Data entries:
== Segment start ==
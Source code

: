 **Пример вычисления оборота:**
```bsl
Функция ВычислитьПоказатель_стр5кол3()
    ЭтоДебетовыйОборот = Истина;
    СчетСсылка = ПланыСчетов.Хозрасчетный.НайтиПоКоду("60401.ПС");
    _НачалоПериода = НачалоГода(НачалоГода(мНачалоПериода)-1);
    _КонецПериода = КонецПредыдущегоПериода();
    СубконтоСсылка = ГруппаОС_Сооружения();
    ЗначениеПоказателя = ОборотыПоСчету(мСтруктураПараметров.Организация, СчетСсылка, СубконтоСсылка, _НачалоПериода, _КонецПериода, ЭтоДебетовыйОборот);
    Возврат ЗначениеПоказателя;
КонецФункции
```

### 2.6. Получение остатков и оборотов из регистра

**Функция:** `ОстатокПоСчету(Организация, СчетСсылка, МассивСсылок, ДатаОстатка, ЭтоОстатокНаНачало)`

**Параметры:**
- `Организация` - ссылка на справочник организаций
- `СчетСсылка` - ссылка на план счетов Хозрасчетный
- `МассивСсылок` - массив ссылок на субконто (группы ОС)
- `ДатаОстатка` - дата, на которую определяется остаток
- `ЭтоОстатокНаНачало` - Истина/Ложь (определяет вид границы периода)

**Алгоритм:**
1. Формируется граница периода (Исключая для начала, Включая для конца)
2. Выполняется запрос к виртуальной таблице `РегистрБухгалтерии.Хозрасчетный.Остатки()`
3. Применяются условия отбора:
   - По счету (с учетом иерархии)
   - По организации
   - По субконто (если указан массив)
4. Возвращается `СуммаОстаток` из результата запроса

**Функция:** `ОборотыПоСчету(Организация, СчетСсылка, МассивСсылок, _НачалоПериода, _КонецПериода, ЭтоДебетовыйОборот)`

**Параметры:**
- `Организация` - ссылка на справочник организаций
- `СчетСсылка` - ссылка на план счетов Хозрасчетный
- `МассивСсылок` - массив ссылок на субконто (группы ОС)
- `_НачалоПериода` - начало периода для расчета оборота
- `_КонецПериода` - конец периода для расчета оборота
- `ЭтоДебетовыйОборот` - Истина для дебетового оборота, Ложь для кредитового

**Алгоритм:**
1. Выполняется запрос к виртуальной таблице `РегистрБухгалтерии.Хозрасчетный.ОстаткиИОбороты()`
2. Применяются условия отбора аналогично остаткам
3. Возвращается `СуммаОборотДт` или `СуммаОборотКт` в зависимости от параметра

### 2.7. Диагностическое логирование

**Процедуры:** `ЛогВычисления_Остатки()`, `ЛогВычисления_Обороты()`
== Segment end ==
• PROBLEM TO SOLVE: Within the entries above, report how many lines contain the word "оборота"; the figure is all that is wanted.

• TASK RESPONSE: 4